M. Titow, as well as Baron Stürmer and Count Königsmark, as I have before stated, at first agreed with Lord Ponsonby[[89]], but asked his opinion about the restrictive clause relating to the nomination of the successor of Mehemet Ali. Their approval of the British Ambassador’s proposal seems to have thrown his Excellency off his guard, and he wrote to M. Titow:
“I reply at once to your question, and I say that I think it will be more prudent to keep everything like specific arrangement for the settlement that will flow from the assertion and establishment of the Sultan’s sovereign authority and right. You will observe that I used the expression, ‘hereditary in the family of Mehemet Ali,’ which cannot tie up the Sultan’s right to specify the mode in which the succession shall take place; and if it should be argued hereafter that the succession should be in the direct line, (and, as it is called, by representation,) the answer would be easy, that nothing of the sort is known to Turkish law, nor is usual in the East, succession being commonly regulated by very different principles.
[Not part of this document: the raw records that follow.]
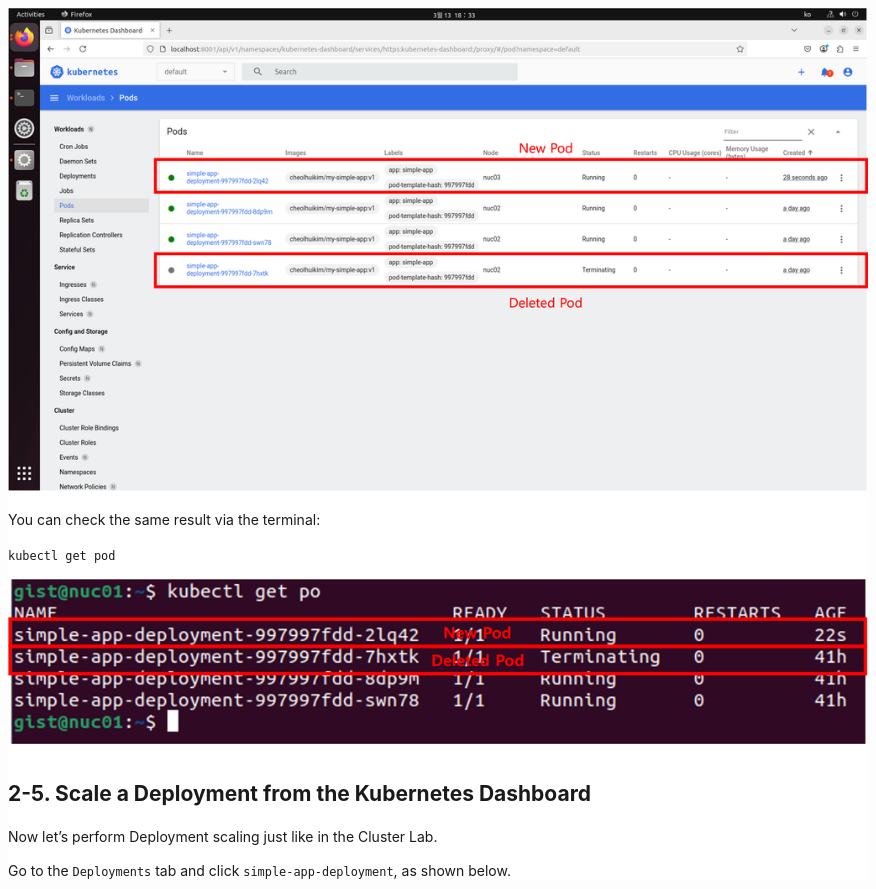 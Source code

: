 <img src='img/4-pod-delete-result-dashboard.png' alt='pod delete dashboard'>

You can check the same result via the terminal:

```shell
kubectl get pod
```

<img src='img/4-pod-delete-result-terminal.png' alt='pod delete terminal'>

## 2-5. Scale a Deployment from the Kubernetes Dashboard

Now let’s perform Deployment scaling just like in the Cluster Lab.

Go to the `Deployments` tab and click `simple-app-deployment`, as shown below.
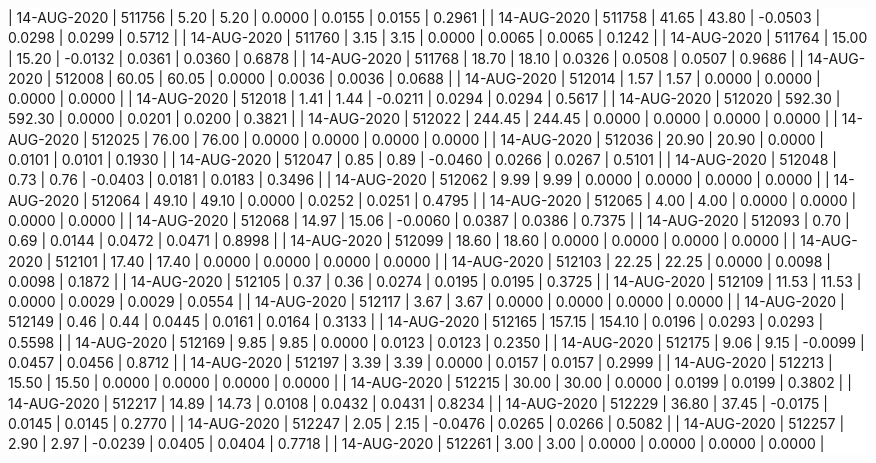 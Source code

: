 | 14-AUG-2020 | 511756 | 5.20 | 5.20 | 0.0000 | 0.0155 | 0.0155 | 0.2961 |
| 14-AUG-2020 | 511758 | 41.65 | 43.80 | -0.0503 | 0.0298 | 0.0299 | 0.5712 |
| 14-AUG-2020 | 511760 | 3.15 | 3.15 | 0.0000 | 0.0065 | 0.0065 | 0.1242 |
| 14-AUG-2020 | 511764 | 15.00 | 15.20 | -0.0132 | 0.0361 | 0.0360 | 0.6878 |
| 14-AUG-2020 | 511768 | 18.70 | 18.10 | 0.0326 | 0.0508 | 0.0507 | 0.9686 |
| 14-AUG-2020 | 512008 | 60.05 | 60.05 | 0.0000 | 0.0036 | 0.0036 | 0.0688 |
| 14-AUG-2020 | 512014 | 1.57 | 1.57 | 0.0000 | 0.0000 | 0.0000 | 0.0000 |
| 14-AUG-2020 | 512018 | 1.41 | 1.44 | -0.0211 | 0.0294 | 0.0294 | 0.5617 |
| 14-AUG-2020 | 512020 | 592.30 | 592.30 | 0.0000 | 0.0201 | 0.0200 | 0.3821 |
| 14-AUG-2020 | 512022 | 244.45 | 244.45 | 0.0000 | 0.0000 | 0.0000 | 0.0000 |
| 14-AUG-2020 | 512025 | 76.00 | 76.00 | 0.0000 | 0.0000 | 0.0000 | 0.0000 |
| 14-AUG-2020 | 512036 | 20.90 | 20.90 | 0.0000 | 0.0101 | 0.0101 | 0.1930 |
| 14-AUG-2020 | 512047 | 0.85 | 0.89 | -0.0460 | 0.0266 | 0.0267 | 0.5101 |
| 14-AUG-2020 | 512048 | 0.73 | 0.76 | -0.0403 | 0.0181 | 0.0183 | 0.3496 |
| 14-AUG-2020 | 512062 | 9.99 | 9.99 | 0.0000 | 0.0000 | 0.0000 | 0.0000 |
| 14-AUG-2020 | 512064 | 49.10 | 49.10 | 0.0000 | 0.0252 | 0.0251 | 0.4795 |
| 14-AUG-2020 | 512065 | 4.00 | 4.00 | 0.0000 | 0.0000 | 0.0000 | 0.0000 |
| 14-AUG-2020 | 512068 | 14.97 | 15.06 | -0.0060 | 0.0387 | 0.0386 | 0.7375 |
| 14-AUG-2020 | 512093 | 0.70 | 0.69 | 0.0144 | 0.0472 | 0.0471 | 0.8998 |
| 14-AUG-2020 | 512099 | 18.60 | 18.60 | 0.0000 | 0.0000 | 0.0000 | 0.0000 |
| 14-AUG-2020 | 512101 | 17.40 | 17.40 | 0.0000 | 0.0000 | 0.0000 | 0.0000 |
| 14-AUG-2020 | 512103 | 22.25 | 22.25 | 0.0000 | 0.0098 | 0.0098 | 0.1872 |
| 14-AUG-2020 | 512105 | 0.37 | 0.36 | 0.0274 | 0.0195 | 0.0195 | 0.3725 |
| 14-AUG-2020 | 512109 | 11.53 | 11.53 | 0.0000 | 0.0029 | 0.0029 | 0.0554 |
| 14-AUG-2020 | 512117 | 3.67 | 3.67 | 0.0000 | 0.0000 | 0.0000 | 0.0000 |
| 14-AUG-2020 | 512149 | 0.46 | 0.44 | 0.0445 | 0.0161 | 0.0164 | 0.3133 |
| 14-AUG-2020 | 512165 | 157.15 | 154.10 | 0.0196 | 0.0293 | 0.0293 | 0.5598 |
| 14-AUG-2020 | 512169 | 9.85 | 9.85 | 0.0000 | 0.0123 | 0.0123 | 0.2350 |
| 14-AUG-2020 | 512175 | 9.06 | 9.15 | -0.0099 | 0.0457 | 0.0456 | 0.8712 |
| 14-AUG-2020 | 512197 | 3.39 | 3.39 | 0.0000 | 0.0157 | 0.0157 | 0.2999 |
| 14-AUG-2020 | 512213 | 15.50 | 15.50 | 0.0000 | 0.0000 | 0.0000 | 0.0000 |
| 14-AUG-2020 | 512215 | 30.00 | 30.00 | 0.0000 | 0.0199 | 0.0199 | 0.3802 |
| 14-AUG-2020 | 512217 | 14.89 | 14.73 | 0.0108 | 0.0432 | 0.0431 | 0.8234 |
| 14-AUG-2020 | 512229 | 36.80 | 37.45 | -0.0175 | 0.0145 | 0.0145 | 0.2770 |
| 14-AUG-2020 | 512247 | 2.05 | 2.15 | -0.0476 | 0.0265 | 0.0266 | 0.5082 |
| 14-AUG-2020 | 512257 | 2.90 | 2.97 | -0.0239 | 0.0405 | 0.0404 | 0.7718 |
| 14-AUG-2020 | 512261 | 3.00 | 3.00 | 0.0000 | 0.0000 | 0.0000 | 0.0000 |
“I do not see any inconvenience in leaving this matter untouched, but I do fear that any thing that might give Mehemet Ali ground for discussion and dispute at this moment might be inconvenient, and would be seized upon by him. He cannot deny the Sultan’s sovereignty, which he has already admitted; it will be impossible for him to refuse the hereditary right, as it is expressed, without denying, at the same time, the sovereignty of the Sultan already acknowledged.”